Bu sorunların çözümü için öncelikli olarak:
- Telif haklarının güncellenmesi ve sanatçıların güvence altına alınması,
- Kültür Bakanlığı’nın her kesime açık bir anlayışla hareket etmesi,
- Sanatın özündeki muhalif duruşun bir tehdit değil, ilerleme aracı olarak görülmesi gerekiyor.
Sanat, çoğu zaman iktidarlara muhalif bir duruş sergileyebilir. Ancak bu, bir hakaretten ziyade, toplumun ruhunu anlamaya ve ona yön vermeye dair bir çağrıdır. Sanatı destekleyen liderler, yalnızca sanatçıların değil, tüm toplumun saygısını kazanır.
K-Pop ve Kültürün Küreselleşmesi
Gençlerin neden K-Pop gibi uzak kültürlere yöneldiğine gelirsek… Öncelikle K-Pop, yalnızca bir müzik türü değil, bir kültür diplomasisi aracıdır.
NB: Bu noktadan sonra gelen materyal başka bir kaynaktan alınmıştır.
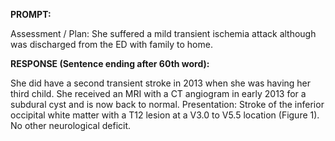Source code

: **PROMPT:**

Assessment / Plan: She suffered a mild transient ischemia attack although was discharged from the ED with family to home.

**RESPONSE (Sentence ending after 60th word):**

She did have a second transient stroke in 2013 when she was having her third child. She received an MRI with a CT angiogram in early 2013 for a subdural cyst and is now back to normal. Presentation: Stroke of the inferior occipital white matter with a T12 lesion at a V3.0 to V5.5 location (Figure 1). No other neurological deficit. 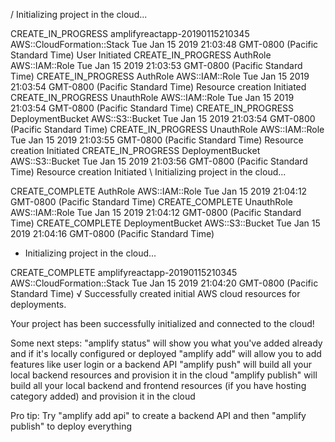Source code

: / Initializing project in the cloud...

CREATE_IN_PROGRESS amplifyreactapp-20190115210345 AWS::CloudFormation::Stack Tue Jan 15 2019 21:03:48 GMT-0800 (Pacific Standard Time) User Initiated
CREATE_IN_PROGRESS AuthRole                       AWS::IAM::Role             Tue Jan 15 2019 21:03:53 GMT-0800 (Pacific Standard Time)
CREATE_IN_PROGRESS AuthRole                       AWS::IAM::Role             Tue Jan 15 2019 21:03:54 GMT-0800 (Pacific Standard Time) Resource creation Initiated
CREATE_IN_PROGRESS UnauthRole                     AWS::IAM::Role             Tue Jan 15 2019 21:03:54 GMT-0800 (Pacific Standard Time)
CREATE_IN_PROGRESS DeploymentBucket               AWS::S3::Bucket            Tue Jan 15 2019 21:03:54 GMT-0800 (Pacific Standard Time)
CREATE_IN_PROGRESS UnauthRole                     AWS::IAM::Role             Tue Jan 15 2019 21:03:55 GMT-0800 (Pacific Standard Time) Resource creation Initiated
CREATE_IN_PROGRESS DeploymentBucket               AWS::S3::Bucket            Tue Jan 15 2019 21:03:56 GMT-0800 (Pacific Standard Time) Resource creation Initiated
\ Initializing project in the cloud...

CREATE_COMPLETE AuthRole         AWS::IAM::Role  Tue Jan 15 2019 21:04:12 GMT-0800 (Pacific Standard Time)
CREATE_COMPLETE UnauthRole       AWS::IAM::Role  Tue Jan 15 2019 21:04:12 GMT-0800 (Pacific Standard Time)
CREATE_COMPLETE DeploymentBucket AWS::S3::Bucket Tue Jan 15 2019 21:04:16 GMT-0800 (Pacific Standard Time)
- Initializing project in the cloud...

CREATE_COMPLETE amplifyreactapp-20190115210345 AWS::CloudFormation::Stack Tue Jan 15 2019 21:04:20 GMT-0800 (Pacific Standard Time)
√ Successfully created initial AWS cloud resources for deployments.

Your project has been successfully initialized and connected to the cloud!

Some next steps:
"amplify status" will show you what you've added already and if it's locally configured or deployed
"amplify <category> add" will allow you to add features like user login or a backend API
"amplify push" will build all your local backend resources and provision it in the cloud
"amplify publish" will build all your local backend and frontend resources (if you have hosting category added) and provision it in the cloud

Pro tip:
Try "amplify add api" to create a backend API and then "amplify publish" to deploy everything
Güney Kore’nin Kültür, Spor ve Turizm Bakanlığı, K-Pop’u yalnızca müzik olarak değil, bir ulusal marka olarak destekliyor. Bu sayede, Kore dizilerinden yemeklerine, geleneklerinden diline kadar tüm kültürel unsurlar, küresel bir fenomen haline geliyor.
Dikkat çekici olan, Kore’nin diline ve kültürüne sahip çıkmasıdır. Dizilerini dublajla değil altyazıyla yayımlayarak, kendi dillerine aşinalık yaratıyorlar. Şarkılar da aynı şekilde, Korece olarak seviliyor ve dünyaya tanıtılıyor. Bu, modern dünyanın gereklilikleriyle kendi kültürlerini harmanlayan bir stratejinin sonucudur.
Ne Yapılabilir?
Sayın Cumhurbaşkanı,
Eskiye dönük eleştirilerden ziyade, gençlerin ilgisini çekecek yeni ve kaliteli müziklerin üretilmesini teşvik etmek gerekiyor. Bunun için:
- Müzik sektörüne maddi ve manevi destek verilmesi,
- Gerekli yasal düzenlemelerin yapılması,
- Gençlerin dilinden anlayan bir kültürel modernleşme stratejisinin benimsenmesi,
- Kendi kültürümüzü, geleneklerimizi ve geçmişin unutulmaz müzisyenlerini yeni nesillere modern bir şekilde anlatacak projeler geliştirilmesi şarttır.
Ancak bu şekilde, gençler hem geleneksel müziklerimize hem de bu toprakların yetiştirdiği değerli sanatçılara ilgi duyabilir. Aksi takdirde, yalnızca eleştirilen bir nesil değil, kaybedilen bir kültürle karşı karşıya kalırız.
Unutmayalım, çözüm sunmayan eleştiriler her zaman azarlama tadında kalır. Gençlere ulaşmak ve onlarla ortak bir gelecek kurmak için bir adım atmak ise hepimizin sorumluluğudur.